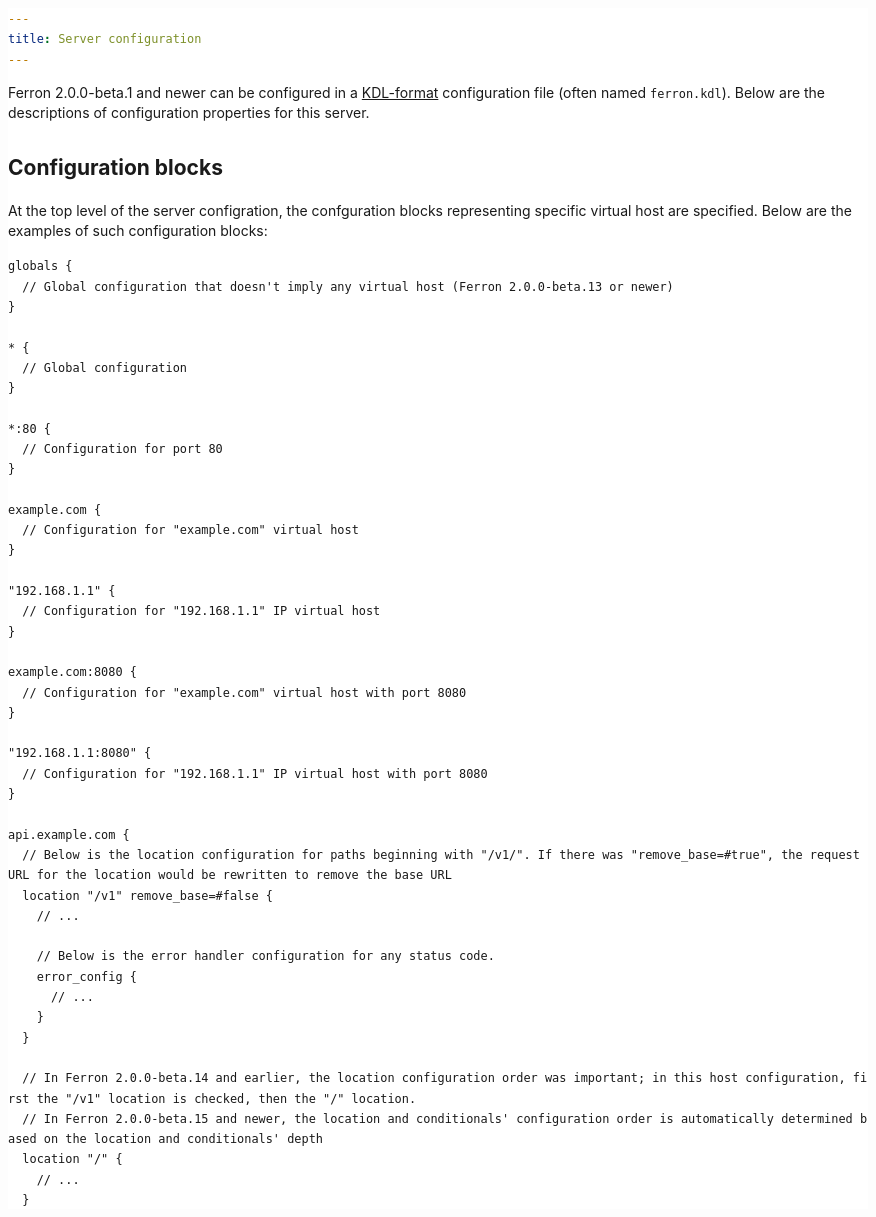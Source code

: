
 ```yaml
---
title: Server configuration
---
```


Ferron 2.0.0-beta.1 and newer can be configured in a [KDL-format](https://kdl.dev/) configuration file (often named `ferron.kdl`). Below are the descriptions of configuration properties for this server.

## Configuration blocks

At the top level of the server configration, the confguration blocks representing specific virtual host are specified. Below are the examples of such configuration blocks:

```kdl
globals {
  // Global configuration that doesn't imply any virtual host (Ferron 2.0.0-beta.13 or newer)
}

* {
  // Global configuration
}

*:80 {
  // Configuration for port 80
}

example.com {
  // Configuration for "example.com" virtual host
}

"192.168.1.1" {
  // Configuration for "192.168.1.1" IP virtual host
}

example.com:8080 {
  // Configuration for "example.com" virtual host with port 8080
}

"192.168.1.1:8080" {
  // Configuration for "192.168.1.1" IP virtual host with port 8080
}

api.example.com {
  // Below is the location configuration for paths beginning with "/v1/". If there was "remove_base=#true", the request URL for the location would be rewritten to remove the base URL
  location "/v1" remove_base=#false {
    // ...

    // Below is the error handler configuration for any status code.
    error_config {
      // ...
    }
  }

  // In Ferron 2.0.0-beta.14 and earlier, the location configuration order was important; in this host configuration, first the "/v1" location is checked, then the "/" location.
  // In Ferron 2.0.0-beta.15 and newer, the location and conditionals' configuration order is automatically determined based on the location and conditionals' depth
  location "/" {
    // ...
  }

```
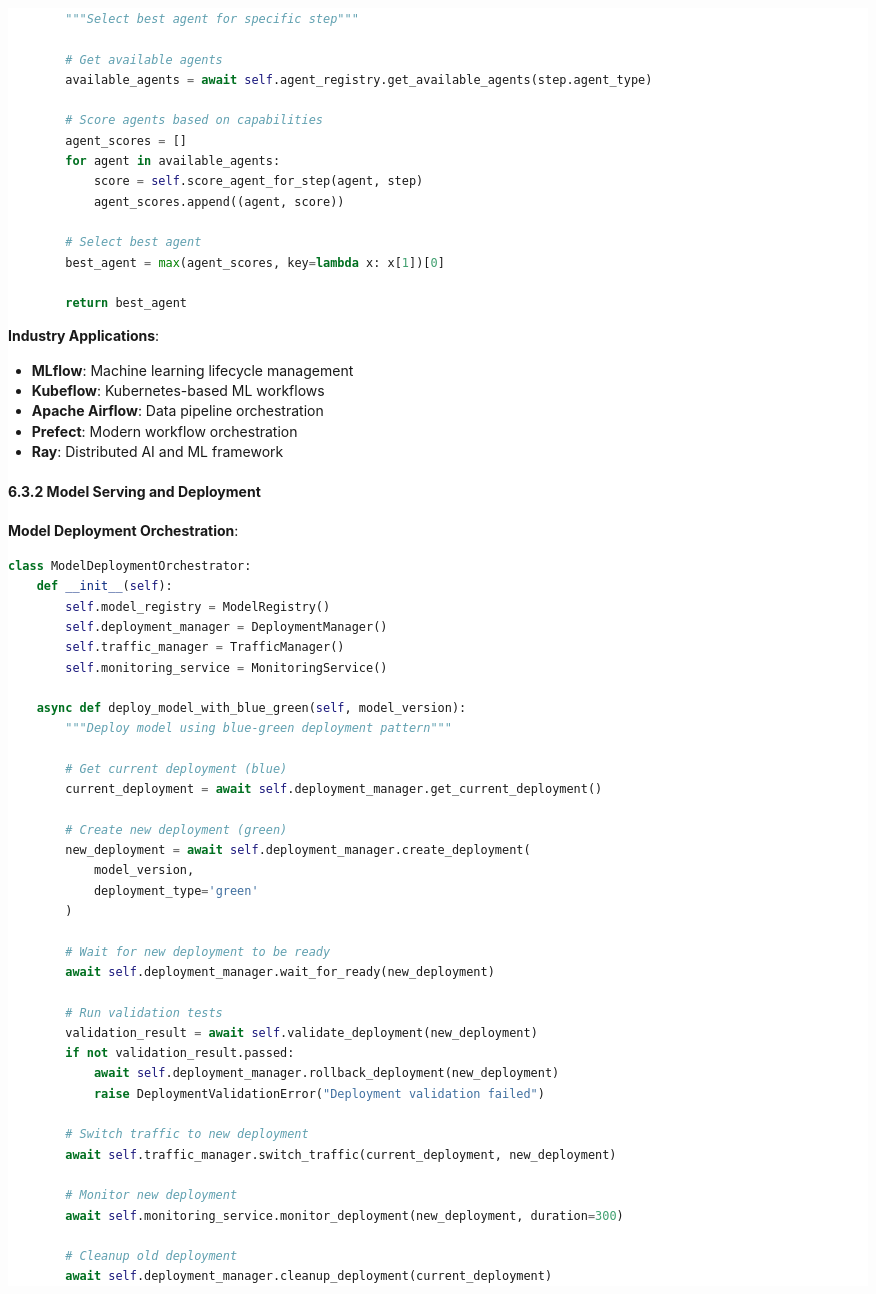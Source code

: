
 ```python
        """Select best agent for specific step"""
        
        # Get available agents
        available_agents = await self.agent_registry.get_available_agents(step.agent_type)
        
        # Score agents based on capabilities
        agent_scores = []
        for agent in available_agents:
            score = self.score_agent_for_step(agent, step)
            agent_scores.append((agent, score))
        
        # Select best agent
        best_agent = max(agent_scores, key=lambda x: x[1])[0]
        
        return best_agent
```

**Industry Applications**:
- **MLflow**: Machine learning lifecycle management
- **Kubeflow**: Kubernetes-based ML workflows
- **Apache Airflow**: Data pipeline orchestration
- **Prefect**: Modern workflow orchestration
- **Ray**: Distributed AI and ML framework

#### 6.3.2 Model Serving and Deployment

**Model Deployment Orchestration**:
```python
class ModelDeploymentOrchestrator:
    def __init__(self):
        self.model_registry = ModelRegistry()
        self.deployment_manager = DeploymentManager()
        self.traffic_manager = TrafficManager()
        self.monitoring_service = MonitoringService()
    
    async def deploy_model_with_blue_green(self, model_version):
        """Deploy model using blue-green deployment pattern"""
        
        # Get current deployment (blue)
        current_deployment = await self.deployment_manager.get_current_deployment()
        
        # Create new deployment (green)
        new_deployment = await self.deployment_manager.create_deployment(
            model_version,
            deployment_type='green'
        )
        
        # Wait for new deployment to be ready
        await self.deployment_manager.wait_for_ready(new_deployment)
        
        # Run validation tests
        validation_result = await self.validate_deployment(new_deployment)
        if not validation_result.passed:
            await self.deployment_manager.rollback_deployment(new_deployment)
            raise DeploymentValidationError("Deployment validation failed")
        
        # Switch traffic to new deployment
        await self.traffic_manager.switch_traffic(current_deployment, new_deployment)
        
        # Monitor new deployment
        await self.monitoring_service.monitor_deployment(new_deployment, duration=300)
        
        # Cleanup old deployment
        await self.deployment_manager.cleanup_deployment(current_deployment)
```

* [TASK TO CARRY OUT]: Among the lines of the material, count those that contain the string "blocks" and state only that count.

* [RESPONSE BOX]: 2